Am I sure? 30+ years in the appliance repair industry, I'm pretty sure on how a surface burner switch on a stove works. So, yeah. They pulse on and off with a duty cycle that is longer than one second.

Hermit's right. I use a burner switch on one of my heatsticks and the on/off cycle is quite a few seconds long. This setup scores zero on sexy, but works well enough.
 
Of the solutions suggested, performance-wise the best is the triac dimmer ChowderMonkey linked, but in this application (very long thermal time constants), you can easily afford to PWM with a sub-Hz switching rate and notice no difference. In the end, I'd do whatever is easiest and cheapest.
 
Im going to being using a microcontroller and I figure that I would just cycle the heating element on and off as needed (depending on the temperature) and I plan to have my fluids always moving. Would I need to bother with a PWM setup? I guess technically I am doing PWM if I am cycling the SSR on and off every few seconds.... Do you all think its better to do a PWM/similar circuit that would regulate the heating element output or just pump it on and off with a IO pin?
 
Im going to being using a microcontroller and I figure that I would just cycle the heating element on and off as needed (depending on the temperature) and I plan to have my fluids always moving. Would I need to bother with a PWM setup? I guess technically I am doing PWM if I am cycling the SSR on and off every few seconds.... Do you all think its better to do a PWM/similar circuit that would regulate the heating element output or just pump it on and off with a IO pin?


kwantam says it best above.

From all my research it is the cheapest and easiest to just turn the element on and off at full power in matters of seconds. ie, if you want 50% power, turn element on for 2 second and off for 2 second or something similar. I wouldn't go much below a 1 second on/off cycle though.

Triac dimmers will work, so would the analog SSR posted earlier. But in the end, those things just add unneed complexity and costs.
 
Well the question is whether do you just want to control ONE pwm circuit or more fun as well?
YOU WANT MORE!!

The arduino gives you the option to do more than a regular control circuit or a PID.

Let's warm-up with the legendary reference:
http://home.highertech.net/~cdp/boilnew/boilnew.htm
classic self-built control pwm based....

This is the current follow-up:
https://www.homebrewtalk.com/f51/pwm-boil-kettle-control-159193/

or you get this one:
http://www.bakatronics.com/shop/item.aspx?itemid=383
dirt cheap for a pwm kit (cheaper then the arduino or clone), add an SSR to it and have fun uhmm brew beer.
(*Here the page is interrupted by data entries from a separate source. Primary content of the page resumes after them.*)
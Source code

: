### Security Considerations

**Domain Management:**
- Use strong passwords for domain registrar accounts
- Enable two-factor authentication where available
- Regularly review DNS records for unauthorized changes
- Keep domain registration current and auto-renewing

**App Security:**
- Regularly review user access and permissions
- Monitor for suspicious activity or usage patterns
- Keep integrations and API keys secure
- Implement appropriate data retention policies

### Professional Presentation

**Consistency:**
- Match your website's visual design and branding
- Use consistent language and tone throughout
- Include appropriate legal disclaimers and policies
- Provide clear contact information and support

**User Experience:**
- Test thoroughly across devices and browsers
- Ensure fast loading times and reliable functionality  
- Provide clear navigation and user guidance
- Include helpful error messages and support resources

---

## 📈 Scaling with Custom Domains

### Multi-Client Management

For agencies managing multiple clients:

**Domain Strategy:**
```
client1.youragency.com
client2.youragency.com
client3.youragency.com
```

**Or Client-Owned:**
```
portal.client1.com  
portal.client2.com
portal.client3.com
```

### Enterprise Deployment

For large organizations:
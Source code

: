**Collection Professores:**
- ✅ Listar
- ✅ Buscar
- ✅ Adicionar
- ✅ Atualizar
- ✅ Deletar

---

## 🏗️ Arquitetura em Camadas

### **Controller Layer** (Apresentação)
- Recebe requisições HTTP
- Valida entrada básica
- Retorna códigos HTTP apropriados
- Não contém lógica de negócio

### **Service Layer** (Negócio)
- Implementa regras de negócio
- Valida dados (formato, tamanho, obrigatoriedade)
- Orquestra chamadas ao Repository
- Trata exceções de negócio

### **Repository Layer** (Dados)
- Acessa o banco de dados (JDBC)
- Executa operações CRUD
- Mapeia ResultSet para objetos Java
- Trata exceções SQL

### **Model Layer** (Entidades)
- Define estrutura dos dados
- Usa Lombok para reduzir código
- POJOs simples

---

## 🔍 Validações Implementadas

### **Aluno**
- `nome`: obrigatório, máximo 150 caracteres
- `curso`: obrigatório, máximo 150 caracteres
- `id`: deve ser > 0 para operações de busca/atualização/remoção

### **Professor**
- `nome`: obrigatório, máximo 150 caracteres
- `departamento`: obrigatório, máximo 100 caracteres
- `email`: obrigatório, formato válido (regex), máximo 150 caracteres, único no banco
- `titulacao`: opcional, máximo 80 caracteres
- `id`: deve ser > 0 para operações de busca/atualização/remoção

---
Right now I am brewing electric on 2 x 1500W elements on two separate 20A breakers (apartment brewing) with an modified RPC (roomie pulse control :mug:) which switches on/off in a 2sec cycle - the catch RPC gets tired or looses pace due to beer sampling. :ban:

I am lurking at an arduino with 3 SSRs (two for the kettle, one for the HLT) , run HLT and one brew element on the same circuit, and let the software swap the power between the elements (hlt/1 brew) on the circuit.


The beauty of this? Change the sketch (program) on the arduino and you switch from brewhouse setup to lagering/fermentation chamber!! just plug the controls into your Son of Fermentation version with a mini-fridge. :) Then you can cycle the fridge trough one SSR and still have two left for the fans (if they are not 12V). And your lager beer will still stay cool if you brew for a few hours.
 
For a fairly slow heating process, where temperatures change over minutes, not milliseconds, using a relay, I'd program my own PWM.
Turn the relay totally on and totally off over a longer pulse interval, like 10 seconds to 1 minute. As noted by others, relays are not intended to switch at 500Hz. especially not with AC input.